-- Opening Marker --
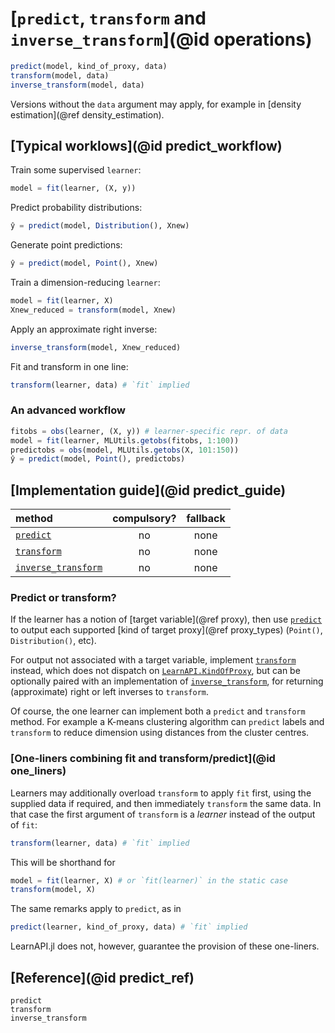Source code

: # [`predict`, `transform` and `inverse_transform`](@id operations)

```julia
predict(model, kind_of_proxy, data)
transform(model, data)
inverse_transform(model, data)
```

Versions without the `data` argument may apply, for example in [density
estimation](@ref density_estimation).

## [Typical worklows](@id predict_workflow)

Train some supervised `learner`:

```julia
model = fit(learner, (X, y))
```

Predict probability distributions:

```julia
ŷ = predict(model, Distribution(), Xnew)
```

Generate point predictions:

```julia
ŷ = predict(model, Point(), Xnew)
```

Train a dimension-reducing `learner`:

```julia
model = fit(learner, X)
Xnew_reduced = transform(model, Xnew)
```

Apply an approximate right inverse:

```julia
inverse_transform(model, Xnew_reduced)
```

Fit and transform in one line:

```julia
transform(learner, data) # `fit` implied
```

### An advanced workflow

```julia
fitobs = obs(learner, (X, y)) # learner-specific repr. of data
model = fit(learner, MLUtils.getobs(fitobs, 1:100))
predictobs = obs(model, MLUtils.getobs(X, 101:150))
ŷ = predict(model, Point(), predictobs)
```


## [Implementation guide](@id predict_guide)

| method                      | compulsory? | fallback |
|:----------------------------|:-----------:|:--------:|
| [`predict`](@ref)           | no          | none     |
| [`transform`](@ref)         | no          | none     |
| [`inverse_transform`](@ref) | no          | none     |

### Predict or transform?

If the learner has a notion of [target variable](@ref proxy), then use 
[`predict`](@ref) to output each supported [kind of target proxy](@ref
proxy_types) (`Point()`, `Distribution()`, etc).

For output not associated with a target variable, implement [`transform`](@ref)
instead, which does not dispatch on [`LearnAPI.KindOfProxy`](@ref), but can be optionally
paired with an implementation of [`inverse_transform`](@ref), for returning (approximate)
right or left inverses to `transform`.

Of course, the one learner can implement both a `predict` and `transform` method. For
example a K-means clustering algorithm can `predict` labels and `transform` to reduce
dimension using distances from the cluster centres.


### [One-liners combining fit and transform/predict](@id one_liners)

Learners may additionally overload `transform` to apply `fit` first, using the supplied
data if required, and then immediately `transform` the same data.  In that case the first
argument of `transform` is a *learner* instead of the output of `fit`:

```julia
transform(learner, data) # `fit` implied
```

This will be shorthand for 

```julia
model = fit(learner, X) # or `fit(learner)` in the static case
transform(model, X)
```

The same remarks apply to `predict`, as in 

```julia
predict(learner, kind_of_proxy, data) # `fit` implied
```

LearnAPI.jl does not, however, guarantee the provision of these one-liners.

## [Reference](@id predict_ref)

```@docs
predict
transform
inverse_transform
```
-- Closing Marker --
*EXERCISE*: Go through the material and set it down again exactly, but without any pictures.

*WRITTEN REPLY*:
Source code

: # [`predict`, `transform` and `inverse_transform`](@id operations)

```julia
predict(model, kind_of_proxy, data)
transform(model, data)
inverse_transform(model, data)
```

Versions without the `data` argument may apply, for example in [density
estimation](@ref density_estimation).

## [Typical worklows](@id predict_workflow)

Train some supervised `learner`:

```julia
model = fit(learner, (X, y))
```

Predict probability distributions:

```julia
ŷ = predict(model, Distribution(), Xnew)
```

Generate point predictions:

```julia
ŷ = predict(model, Point(), Xnew)
```

Train a dimension-reducing `learner`:

```julia
model = fit(learner, X)
Xnew_reduced = transform(model, Xnew)
```

Apply an approximate right inverse:

```julia
inverse_transform(model, Xnew_reduced)
```

Fit and transform in one line:

```julia
transform(learner, data) # `fit` implied
```

### An advanced workflow

```julia
fitobs = obs(learner, (X, y)) # learner-specific repr. of data
model = fit(learner, MLUtils.getobs(fitobs, 1:100))
predictobs = obs(model, MLUtils.getobs(X, 101:150))
ŷ = predict(model, Point(), predictobs)
```


## [Implementation guide](@id predict_guide)

| method                      | compulsory? | fallback |
|:----------------------------|:-----------:|:--------:|
| [`predict`](@ref)           | no          | none     |
| [`transform`](@ref)         | no          | none     |
| [`inverse_transform`](@ref) | no          | none     |

### Predict or transform?

If the learner has a notion of [target variable](@ref proxy), then use 
[`predict`](@ref) to output each supported [kind of target proxy](@ref
proxy_types) (`Point()`, `Distribution()`, etc).

For output not associated with a target variable, implement [`transform`](@ref)
instead, which does not dispatch on [`LearnAPI.KindOfProxy`](@ref), but can be optionally
paired with an implementation of [`inverse_transform`](@ref), for returning (approximate)
right or left inverses to `transform`.

Of course, the one learner can implement both a `predict` and `transform` method. For
example a K-means clustering algorithm can `predict` labels and `transform` to reduce
dimension using distances from the cluster centres.


### [One-liners combining fit and transform/predict](@id one_liners)

Learners may additionally overload `transform` to apply `fit` first, using the supplied
data if required, and then immediately `transform` the same data.  In that case the first
argument of `transform` is a *learner* instead of the output of `fit`:

```julia
transform(learner, data) # `fit` implied
```

This will be shorthand for 

```julia
model = fit(learner, X) # or `fit(learner)` in the static case
transform(model, X)
```

The same remarks apply to `predict`, as in 

```julia
predict(learner, kind_of_proxy, data) # `fit` implied
```

LearnAPI.jl does not, however, guarantee the provision of these one-liners.

## [Reference](@id predict_ref)

```@docs
predict
transform
inverse_transform
```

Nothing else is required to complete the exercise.